Pour continuer sa marche en avant sur Beaune et Pithiviers, le 20e corps dut attendre que le 18e corps, qui devait concourir avec lui à cette grave opération, fut arrivé à Ladon.
Ces deux jours permirent au 10e corps prussien, qui occupait Beaune et les villages environnants, de s'y retrancher fortement.
L'ennemi avait de plus de grandes forces à Pithiviers;
Mais la 1ere division de notre 15e corps, forte de 25000hommes, étant à Chilleurs-aux-Bois, il y avait tout lieu de compter sur elle pour tenir au moins en échec les forces ennemies qui étaient dans Pithiviers.
L'attaque du 20e corps sur Beaune, quoique promettant d'être rude, devait donc réussir pourvu toutefois que le 18e corps, partant de Ladon, arrivât à temps pour attaquer et déborder Beaune par la droite, pendant que le 20e corps l'attaquerait de front et à gauche.
En conséquence, le 18e corps, mis sous ma direction stratégique, étant réuni le 27 au matin à Ladon, je prescrivis pour le lendemain 28 les dispositions suivantes:
20e corps à huit heures du matin :
La lre division, débouchant de Boiscommun, devait marcher sur Nancray, Batilly, Saint-Michel et Beaune;
la 2e division, débouchant de Montbarrois et Saint-Loup, devait marcher directement sur Beaune;
la 3e division devait aller se placer en réserve à Saint-Loup.
Le 18e corps, partant de Ladon à 7 heures, devait marcher sur Maizières, Juranville et Beaune; afin de bien assurer sa marche sur Beaune, il lui était prescrit de faire occuper Lorcy par une brigade.
Une autre de ses brigades, arrivant de Montargis, devait le remplacer à Ladon.
Pour donner toute certitude à la marche du 18e corps, le bataillon du 78e régiment d'infanterie de la 8e division du 20e corps devait aller dès le matin s'établir à Maizières.
Ces dispositions écrites furent arrêtées à Bellegarde avec le Commandant du 18e corps, le 27 au soir.


Le 28 novembre à 6 heures du matin, le bataillon du 78e se met en marche sous les yeux du général en chef, et va occuper Mézières.
A 8 heures, le général en chef, qui s'était placé de sa personne à Saint-Loup, fait ouvrir le feu sur Beaune par une batterie de 12.
A ce signal, la lre division débouche de Boiscommun, précédée de nombreux tirailleurs, et se jette sur Nancray, Batilly, Saint-Michel.

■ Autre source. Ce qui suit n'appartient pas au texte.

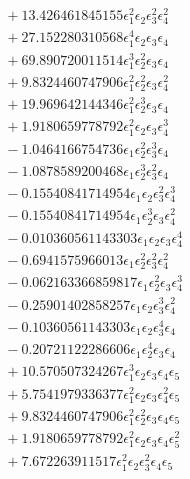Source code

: \documentclass[10pt]{article}
\begin{document}
\begin{align*}
&{}  + 13.426461845155 \epsilon_{1}^{2} \epsilon_{2} \epsilon_{3}^{2} \epsilon_{4}^{2} \\
&{}  + 27.152280310568 \epsilon_{1}^{4} \epsilon_{2} \epsilon_{3} \epsilon_{4} \\
&{}  + 69.890720011514 \epsilon_{1}^{3} \epsilon_{2}^{2} \epsilon_{3} \epsilon_{4} \\
&{}  + 9.8324460747906 \epsilon_{1}^{2} \epsilon_{2}^{2} \epsilon_{3} \epsilon_{4}^{2} \\
&{}  + 19.969642144346 \epsilon_{1}^{2} \epsilon_{2}^{3} \epsilon_{3} \epsilon_{4} \\
&{}  + 1.9180659778792 \epsilon_{1}^{2} \epsilon_{2} \epsilon_{3} \epsilon_{4}^{3} \\
&{}  - 1.0464166754736 \epsilon_{1} \epsilon_{2}^{2} \epsilon_{3}^{3} \epsilon_{4} \\
&{}  - 1.0878589200468 \epsilon_{1} \epsilon_{2}^{3} \epsilon_{3}^{2} \epsilon_{4} \\
&{}  - 0.15540841714954 \epsilon_{1} \epsilon_{2} \epsilon_{3}^{2} \epsilon_{4}^{3} \\
&{}  - 0.15540841714954 \epsilon_{1} \epsilon_{2}^{3} \epsilon_{3} \epsilon_{4}^{2} \\
&{}  - 0.010360561143303 \epsilon_{1} \epsilon_{2} \epsilon_{3} \epsilon_{4}^{4} \\
&{}  - 0.6941575966013 \epsilon_{1} \epsilon_{2}^{2} \epsilon_{3}^{2} \epsilon_{4}^{2} \\
&{}  - 0.062163366859817 \epsilon_{1} \epsilon_{2}^{2} \epsilon_{3} \epsilon_{4}^{3} \\
&{}  - 0.25901402858257 \epsilon_{1} \epsilon_{2} \epsilon_{3}^{3} \epsilon_{4}^{2} \\
&{}  - 0.10360561143303 \epsilon_{1} \epsilon_{2} \epsilon_{3}^{4} \epsilon_{4} \\
&{}  - 0.20721122286606 \epsilon_{1} \epsilon_{2}^{4} \epsilon_{3} \epsilon_{4} \\
&{}  + 10.570507324267 \epsilon_{1}^{3} \epsilon_{2} \epsilon_{3} \epsilon_{4} \epsilon_{5} \\
&{}  + 5.7541979336377 \epsilon_{1}^{2} \epsilon_{2} \epsilon_{3} \epsilon_{4}^{2} \epsilon_{5} \\
&{}  + 9.8324460747906 \epsilon_{1}^{2} \epsilon_{2}^{2} \epsilon_{3} \epsilon_{4} \epsilon_{5} \\
&{}  + 1.9180659778792 \epsilon_{1}^{2} \epsilon_{2} \epsilon_{3} \epsilon_{4} \epsilon_{5}^{2} \\
&{}  + 7.672263911517 \epsilon_{1}^{2} \epsilon_{2} \epsilon_{3}^{2} \epsilon_{4} \epsilon_{5} \\

\end{align*}
\end{document}
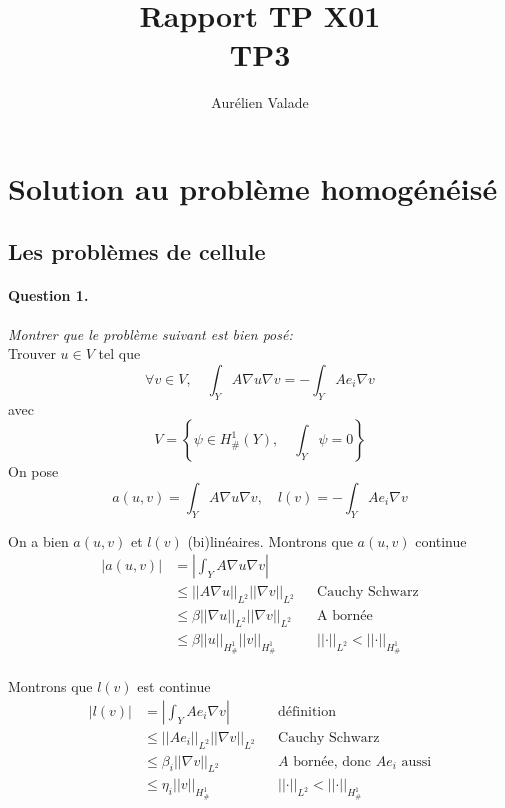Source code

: \message{ !name(rapport.tex)}\documentclass[11pt]{article}
\title{Rapport TP X01 \\ TP3}
\author{Aurélien Valade}
\date{}
\newcommand{\norm}[1]{\left|\left|#1\right|\right|}
\newcommand{\question}[2]{\paragraph{Question #1.}\textit{#2} \\}
\newcommand{\Hd}{H^1_{\#}}
\begin{document}
\section{Solution au problème homogénéisé}

\subsection{Les problèmes de cellule}

\question{1}{Montrer que le problème suivant est bien posé:}

Trouver $u \in V$ tel que
\begin{equation}
  \label{eq:pbcell}
  \forall v \in V, \quad \int_Y A \nabla u \nabla v = - \int_Y A e_i \nabla v
\end{equation}
avec
\begin{equation}
  V = 
  \left\{
    \psi \in \Hd(Y), \quad \int_Y \psi = 0
  \right\}
\end{equation}
On pose
\begin{equation}
  a(u,v) = \int_Y A \nabla u \nabla v, \quad
  l(v) = -\int_Y A e_i \nabla v
\end{equation}

On a bien $a(u,v)$ et $l(v)$ (bi)linéaires. Montrons que $a(u,v)$ continue 
\begin{align}
  \label{eq:ac}
  \big|a(u,v)\big| &= \left| \int_Y A \nabla u \nabla v \right| \\
                   &\leq \norm{A\nabla u}_{L^2} \norm{\nabla v}_{L^2} && \mbox{Cauchy Schwarz} \\
                   &\leq \beta \norm{\nabla u}_{L^2} \norm{\nabla v}_{L^2} && \mbox{A bornée} \\
                   &\leq \beta \norm{u}_{\Hd} \norm{v}_{\Hd} && \norm{\cdot}_{L^2}<\norm{\cdot}_{\Hd} \\
\end{align}

Montrons que $l(v)$ est continue
\begin{align}
  \label{eq:ac}
  \big|l(v)\big| &= \left| \int_Y A e_i \nabla v \right|  && \text{définition} \\
                 &\leq \norm{Ae_i}_{L^2} \norm{\nabla v}_{L^2} && \text{Cauchy Schwarz} \\
                 &\leq \beta_i \norm{\nabla v}_{L^2} && \text{$A$ bornée, donc $A e_i$ aussi} \\
                 &\leq \eta_i \norm{v}_{\Hd} && \norm{\cdot}_{L^2}<\norm{\cdot}_{\Hd}
\end{align}
\end{document}
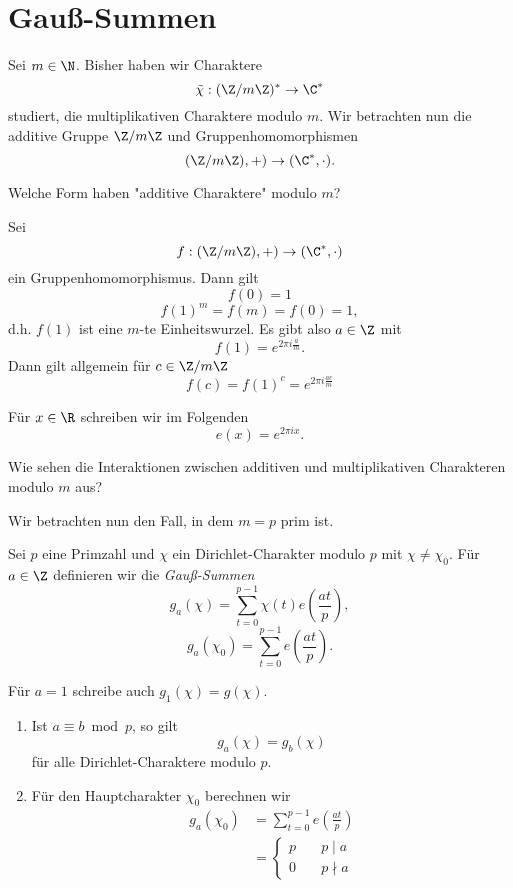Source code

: \section{Gauß-Summen}

Sei $m \in \N$. Bisher haben wir Charaktere
\[ \tilde{\chi}: (\Z/m\Z)^* \to \C^* \]
studiert, die multiplikativen Charaktere modulo $m$. Wir betrachten nun die additive Gruppe $\Z/m\Z$ und  Gruppenhomomorphismen
\[ (\Z/m\Z),+) \to (\C^*,\cdot). \]

\begin{frage*}
	Welche Form haben "additive Charaktere" modulo $m$?
\end{frage*}

Sei 
\[ f: (\Z/m\Z),+) \to (\C^*,\cdot) \]
ein Gruppenhomomorphismus. Dann gilt
\[ f(0) = 1 \]
\[ f(1)^m = f(m) = f(0) = 1, \]
d.h. $f(1)$ ist eine $m$-te Einheitswurzel. Es gibt also $a \in \Z$ mit
\[ f(1) = e^{2\pi i \frac{a}{m}}. \]
Dann gilt allgemein für $c \in \Z/m\Z$
\[ f(c) = f(1)^c = e^{2\pi i \frac{ac}{m}} \]

\begin{notat*}
	Für $x \in \R$ schreiben wir im Folgenden
	\[ e(x) = e^{2\pi i x}. \]
\end{notat*}

\begin{frage*}
	Wie sehen die Interaktionen zwischen additiven und multiplikativen Charakteren modulo $m$ aus?
\end{frage*}

Wir betrachten nun den Fall, in dem $m=p$ prim ist.

\begin{defn*}
	Sei $p$ eine Primzahl und $\chi$ ein Dirichlet-Charakter modulo $p$ mit $\chi \neq \chi_0$. Für $a \in \Z$ definieren wir die \emph{Gauß-Summen}
	\[ g_a(\chi) = \sum_{t=0}^{p-1} \chi(t) e\left( \frac{at}{p} \right), \]
	\[ g_a(\chi_0) = \sum_{t=0}^{p-1} e\left( \frac{at}{p} \right). \]
\end{defn*}

\begin{notat*}
	Für $a=1$ schreibe auch $g_1(\chi) = g(\chi)$.
\end{notat*}

\begin{rem*}
	\begin{enumerate}[label={\roman*})]
		\item Ist $a \equiv b \bmod p$, so gilt
			\[ g_a(\chi) = g_b(\chi) \]
			für alle Dirichlet-Charaktere modulo $p$.
		\item Für den Hauptcharakter $\chi_0$ berechnen wir
			\begin{align*}
				g_a(\chi_0) &= \sum_{t=0}^{p-1} e\left( \frac{at}{p} \right)\\
				&= \begin{cases}
					p\quad &p \mid a\\
					0 &p \nmid a
				\end{cases}
			\end{align*}
	\end{enumerate}
\end{rem*}

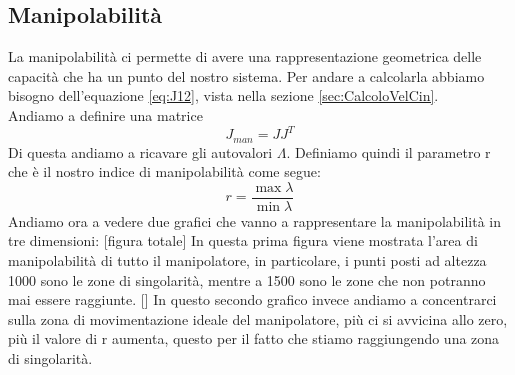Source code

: \subsection{Manipolabilità}
La manipolabilità ci permette di avere una rappresentazione geometrica delle capacità che ha un punto del nostro sistema. Per andare a calcolarla abbiamo bisogno dell'equazione \ref{eq:J12}, vista nella sezione \ref{sec:CalcoloVelCin}.
\\Andiamo a definire una matrice
\begin{equation*}
    J_{man} = JJ^T
\end{equation*}
Di questa andiamo a ricavare gli autovalori $\Lambda$. Definiamo quindi il parametro r che è il nostro indice di manipolabilità come segue:
\begin{equation}
    r = \frac{\max\lambda}{\min\lambda}
\end{equation}
Andiamo ora a vedere due grafici che vanno a rappresentare la manipolabilità in tre dimensioni:
[figura totale]
In questa prima figura viene mostrata l'area di manipolabilità di tutto il manipolatore, in particolare, i punti posti ad altezza 1000 sono le zone di singolarità, mentre a 1500 sono le zone che non potranno mai essere raggiunte.
[]
In questo secondo grafico invece andiamo a concentrarci sulla zona di movimentazione ideale del manipolatore, più ci si avvicina allo zero, più il valore di r aumenta, questo per il fatto che stiamo raggiungendo una zona di singolarità.
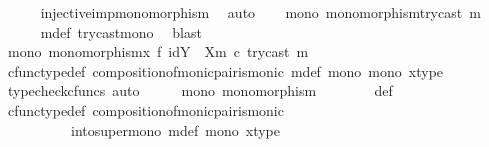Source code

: \begin{isabellebody}
\ \ \ \ \isamarkupfalse%
\ injective{\isacharunderscore}{\kern0pt}imp{\isacharunderscore}{\kern0pt}monomorphism\ \isamarkupfalse%
\ auto\isanewline
\ \ \isamarkupfalse%
\ mono{}{\isacharcolon}{\kern0pt}\ {\isachardoublequoteopen}monomorphism{\isacharparenleft}{\kern0pt}try{\isacharunderscore}{\kern0pt}cast\ m{\isacharparenright}{\kern0pt}{\isachardoublequoteclose}\isanewline
\ \ \ \ \isamarkupfalse%
\ m{\isacharunderscore}{\kern0pt}def\ try{\isacharunderscore}{\kern0pt}cast{\isacharunderscore}{\kern0pt}mono\ \isamarkupfalse%
\ blast\isanewline
\ \ \isamarkupfalse%
\ mono{}{\isacharcolon}{\kern0pt}\ {\isachardoublequoteopen}monomorphism{\isacharparenleft}{\kern0pt}{\isacharparenleft}{\kern0pt}x\ {\isasymbowtie}\isactrlsub f\ id{\isacharparenleft}{\kern0pt}Y\ {\isasymsetminus}\ {\isacharparenleft}{\kern0pt}X{\isacharcomma}{\kern0pt}m{\isacharparenright}{\kern0pt}{\isacharparenright}{\kern0pt}{\isacharparenright}{\kern0pt}\ {\isasymcirc}\isactrlsub c\ try{\isacharunderscore}{\kern0pt}cast\ m{\isacharparenright}{\kern0pt}{\isachardoublequoteclose}\isanewline
\ \ \ \ \isamarkupfalse%
\ cfunc{\isacharunderscore}{\kern0pt}type{\isacharunderscore}{\kern0pt}def\ composition{\isacharunderscore}{\kern0pt}of{\isacharunderscore}{\kern0pt}monic{\isacharunderscore}{\kern0pt}pair{\isacharunderscore}{\kern0pt}is{\isacharunderscore}{\kern0pt}monic\ m{\isacharunderscore}{\kern0pt}def\ mono{}\ mono{}\ x{\isacharunderscore}{\kern0pt}type\ \isamarkupfalse%
\ {\isacharparenleft}{\kern0pt}typecheck{\isacharunderscore}{\kern0pt}cfuncs{\isacharcomma}{\kern0pt}\ auto{\isacharparenright}{\kern0pt}\isanewline
\ \ \isamarkupfalse%
\ \isamarkupfalse%
\ {\isasymphi}{\isacharunderscore}{\kern0pt}mono{\isacharcolon}{\kern0pt}\ {\isachardoublequoteopen}monomorphism\ {\isasymphi}{\isachardoublequoteclose}\ \isanewline
\ \ \ \ \isamarkupfalse%
\ {\isasymphi}{\isacharunderscore}{\kern0pt}def\isanewline
\ \ \ \ \isamarkupfalse%
\ cfunc{\isacharunderscore}{\kern0pt}type{\isacharunderscore}{\kern0pt}def\ composition{\isacharunderscore}{\kern0pt}of{\isacharunderscore}{\kern0pt}monic{\isacharunderscore}{\kern0pt}pair{\isacharunderscore}{\kern0pt}is{\isacharunderscore}{\kern0pt}monic\ \isanewline
\ \ \ \ \ \ \ \ \ \ into{\isacharunderscore}{\kern0pt}super{\isacharunderscore}{\kern0pt}mono\ m{\isacharunderscore}{\kern0pt}def\ mono{}\ x{\isacharunderscore}{\kern0pt}type\ \isamarkupfalse%

\end{isabellebody}
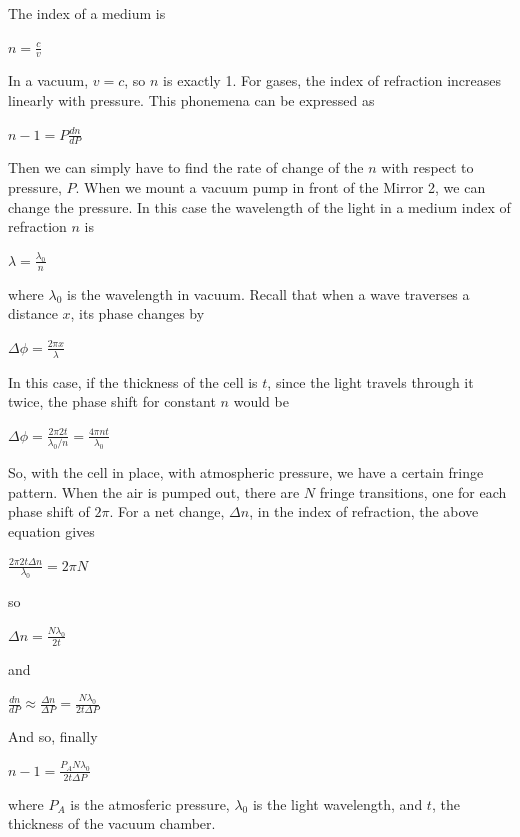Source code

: \documentclass[a4paper,12pt]{report}
\begin{document}
The index of a medium is 
\begin{center}
	$n=\frac{c}{v}$
\end{center}
In a vacuum, $v=c$, so $n$ is exactly 1. For gases, the index of refraction increases linearly with pressure. This phonemena can be expressed as
\begin{center}
	$n-1=P\frac{dn}{dP}$
\end{center}
Then we can simply have to find the rate of change of the $n$ with respect to pressure, $P$. When we mount a vacuum pump in front of the Mirror 2, we can change the pressure. In this case the wavelength of the light in a medium index of refraction $n$ is
\begin{center}
	$\lambda=\frac{\lambda_{0}}{n}$
\end{center}
where $\lambda_{0}$ is the wavelength in vacuum. Recall that when a wave traverses a distance $x$,
its phase changes by
\begin{center}
	$\Delta\phi=\frac{2\pi x}{\lambda}$
\end{center}
In this case, if the thickness of the cell is $t$, since the light travels through it twice, the
phase shift for constant $n$ would be
\begin{center}
	$\Delta\phi=\frac{2\pi2t}{\lambda_{0}/n}=\frac{4\pi nt}{\lambda_{0}}$
\end{center}
So, with the cell in place, with atmospheric pressure, we have a certain fringe pattern.
When the air is pumped out, there are $N$ fringe transitions, one for each phase shift of $2\pi$. For a net change, $\Delta n$, in the index of refraction, the above equation gives
\begin{center}
	$\frac{2\pi2t\Delta n}{\lambda_{0}}=2\pi N$
\end{center}
so
\begin{center}
	$\Delta n =\frac{N\lambda_{0}}{2t}$
\end{center}
and
\begin{center}
	$\frac{dn}{dP}\approx\frac{\Delta n}{\Delta P}=\frac{N\lambda_{0}}{2t\Delta P}$
\end{center}
And so, finally
\begin{center}
	$n-1=\frac{P_{A}N\lambda_{0}}{2t\Delta P}$
\end{center}
where $P_{A}$ is the atmosferic pressure, $\lambda_{0}$ is the light wavelength, and $t$, the thickness of the vacuum chamber.
\end{document}
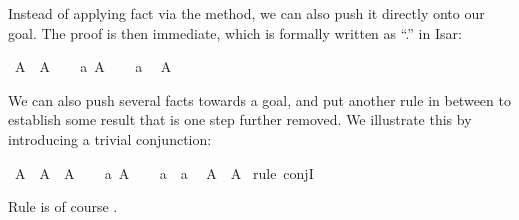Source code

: \begin{isabellebody}
\begin{isamarkuptext}
Instead of applying fact  via the  method, we can
also push it directly onto our goal.  The proof is then immediate,
which is formally written as ``.'' in Isar:%
\end{isamarkuptext}%
\isamarkuptrue%
\isamarkupfalse%
\ {\isachardoublequoteopen}A\ {\isasymlongrightarrow}\ A{\isachardoublequoteclose}\isanewline
%
\isadelimproof
%
\endisadelimproof
%
\isatagproof
{}\isamarkupfalse%
\isanewline
\ \ \isamarkupfalse%
\ a{\isacharcolon}\ {\isachardoublequoteopen}A{\isachardoublequoteclose}\isanewline
\ \ \isamarkupfalse%
\ a\ \isamarkupfalse%
\ {\isachardoublequoteopen}A{\isachardoublequoteclose}\ \isacommand{{\isachardot}}\isamarkupfalse%
\isanewline
{}\isamarkupfalse%
%
\endisatagproof
{\isafoldproof}%
%
\isadelimproof
%
\endisadelimproof
%
\begin{isamarkuptext}%
We can also push several facts towards a goal, and put another
rule in between to establish some result that is one step further
removed.  We illustrate this by introducing a trivial conjunction:%
\end{isamarkuptext}%
\isamarkuptrue%
\isamarkupfalse%
\ {\isachardoublequoteopen}A\ {\isasymlongrightarrow}\ A\ {\isasymand}\ A{\isachardoublequoteclose}\isanewline
%
\isadelimproof
%
\endisadelimproof
%
\isatagproof
{}\isamarkupfalse%
\isanewline
\ \ \isamarkupfalse%
\ a{\isacharcolon}\ {\isachardoublequoteopen}A{\isachardoublequoteclose}\isanewline
\ \ \isamarkupfalse%
\ a\ \ a\ \isamarkupfalse%
\ {\isachardoublequoteopen}A\ {\isasymand}\ A{\isachardoublequoteclose}\ \isamarkupfalse%
{\isacharparenleft}rule\ conjI{\isacharparenright}\isanewline
{}\isamarkupfalse%
%
\endisatagproof
{\isafoldproof}%
%
\isadelimproof
%
\endisadelimproof
%
\begin{isamarkuptext}%
\noindent Rule  is of course .


\end{isamarkuptext}
\end{isabellebody}
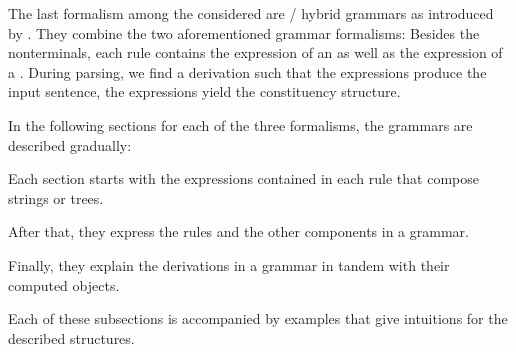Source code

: \documentclass[../document.tex]{subfiles}
\begin{document}
    The last formalism among the considered are / hybrid grammars as introduced by \citet{Ned14}.
    They combine the two aforementioned grammar formalisms:
        Besides the nonterminals, each rule contains the expression of an  as well as the expression of a .
    During parsing, we find a derivation such that the  expressions produce the input sentence, the  expressions yield the constituency structure.

    In the following sections for each of the three formalisms, the grammars are described gradually:
    \begin{inparaenum}
        \item Each section starts with the expressions contained in each rule that compose strings or trees.
        \item After that, they express the rules and the other components in a grammar.
        \item Finally, they explain the derivations in a grammar in tandem with their computed objects.
    \end{inparaenum}
    Each of these subsections is accompanied by examples that give intuitions for the described structures.

    
    
    

    \ifSubfilesClassLoaded{%
        \printindex
    }{}
\end{document}
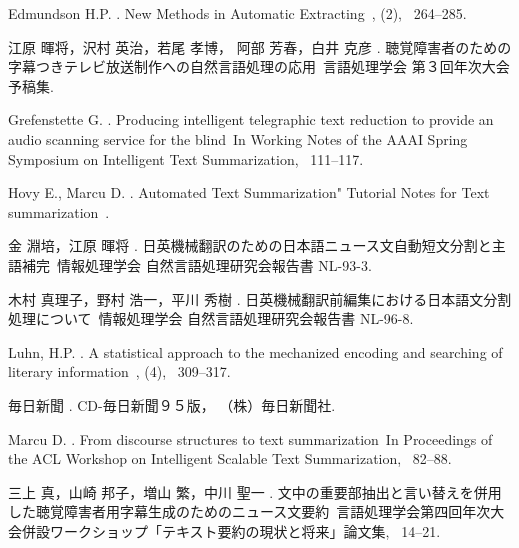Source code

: \begin{thebibliography}{99}
\bibitem[\protect\BCAY{}{}{}]{}
Edmundson H.P. \BBCP. 
\newblock \BBOQ New Methods in Automatic Extracting\BBCQ\
, {} (2), \BPGS\ 264--285.

\bibitem[\protect\BCAY{}{}{}]{}
江原 暉将，沢村 英治，若尾 孝博， 阿部 芳春，白井 克彦 \BBCP. 
\newblock \BBOQ 聴覚障害者のための字幕つきテレビ放送制作への自然言語処理の応用\BBCQ\
\newblock 言語処理学会 第３回年次大会予稿集.

\bibitem[\protect\BCAY{}{}{}]{}
Grefenstette G. \BBCP. 
\newblock \BBOQ Producing intelligent telegraphic text reduction to provide an audio scanning service for the blind\BBCQ\
\newblock In {\Bem Working Notes of the AAAI Spring Symposium on Intelligent Text Summarization}, \BPGS\ 111--117.

\bibitem[\protect\BCAY{}{}{}]{}
Hovy E., Marcu D. \BBOP 1998\BBCP. 
\newblock \BBOQ Automated Text Summarization" Tutorial Notes for Text summarization\BBCQ\
.

\bibitem[\protect\BCAY{}{}{}]{}
金 淵培，江原 暉将 \BBCP. 
\newblock \BBOQ 日英機械翻訳のための日本語ニュース文自動短文分割と主語補完\BBCQ\
\newblock 情報処理学会 自然言語処理研究会報告書 NL-93-3.

\bibitem[\protect\BCAY{}{}{}]{}
木村 真理子，野村 浩一，平川 秀樹 \BBOP 1993\BBCP. 
\newblock \BBOQ 日英機械翻訳前編集における日本語文分割処理について\BBCQ\
\newblock 情報処理学会 自然言語処理研究会報告書 NL-96-8.

\bibitem[\protect\BCAY{}{}{}]{}
Luhn, H.P. \BBOP 1957\BBCP. 
\newblock \BBOQ A statistical approach to the mechanized encoding and searching of literary information\BBCQ\
, {} (4), \BPGS\ 309--317.

\bibitem[\protect\BCAY{}{}{}]{}
毎日新聞 \BBCP. 
\newblock CD-毎日新聞９５版，
\newblock （株）毎日新聞社.

\bibitem[\protect\BCAY{}{}{}]{}
Marcu D. \BBCP. 
\newblock \BBOQ From discourse structures to text summarization\BBCQ\
\newblock In {\Bem Proceedings of the ACL Workshop on Intelligent Scalable Text
Summarization}, \BPGS\ 82--88.

\bibitem[\protect\BCAY{}{}{}]{}
三上 真，山崎 邦子，増山 繁，中川 聖一 \BBCP. 
\newblock \BBOQ 文中の重要部抽出と言い替えを併用した聴覚障害者用字幕生成のためのニュース文要約\BBCQ\
\newblock 言語処理学会第四回年次大会併設ワークショップ「テキスト要約の現状と将来」論文集, \BPGS\ 14--21.


\end{thebibliography}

Dans ces deux derniers villages, la résistance est des plus vives, mais elle est vaincue, et la 1e division, après s'être reformée, s'avance sur Beaune malgré la fusillade et la canonnade, met ses canons en batterie et se dispose à l'assaut.
Il était une heure.
En même temps que la lre division sortait de Boiscommun, la 2e division, débouchant de Montbarrois et de Saint-Loup, lançait ses tirailleurs dans la plaine vers Beaune.
Les deux bataillons du Haut-Rhin prennent le pas de course au son de leur musique, au cri de : « En avant ! Vive la France. »
En un clin d'œil les avant-postes, les grand'gardes ennemis sont repoussés, rejetés dans Beaune, et vers midi, la 2e division toute entière, aidée de la batterie de 12 que j'avais fait descendre de Saint-Loup, enveloppe Beaune de ses feux.
C'est à ce moment que, selon toutes les prévisions, le 18e corps devait arriver.
N'ayant pas de ses nouvelles, j'avais envoyé à 11 heures deux de mes officiers d'ordonnance (MM. les capitaines Japy et Cardot) au devant de lui.
Ces Messieurs avaient rencontré M. le Commandant du 18e corps près de Maizières, et il leur avait dit, en regardant l'heure à sa montre: « Dites au général Crouzat qu'à midi et demi je serai dans Beaune. »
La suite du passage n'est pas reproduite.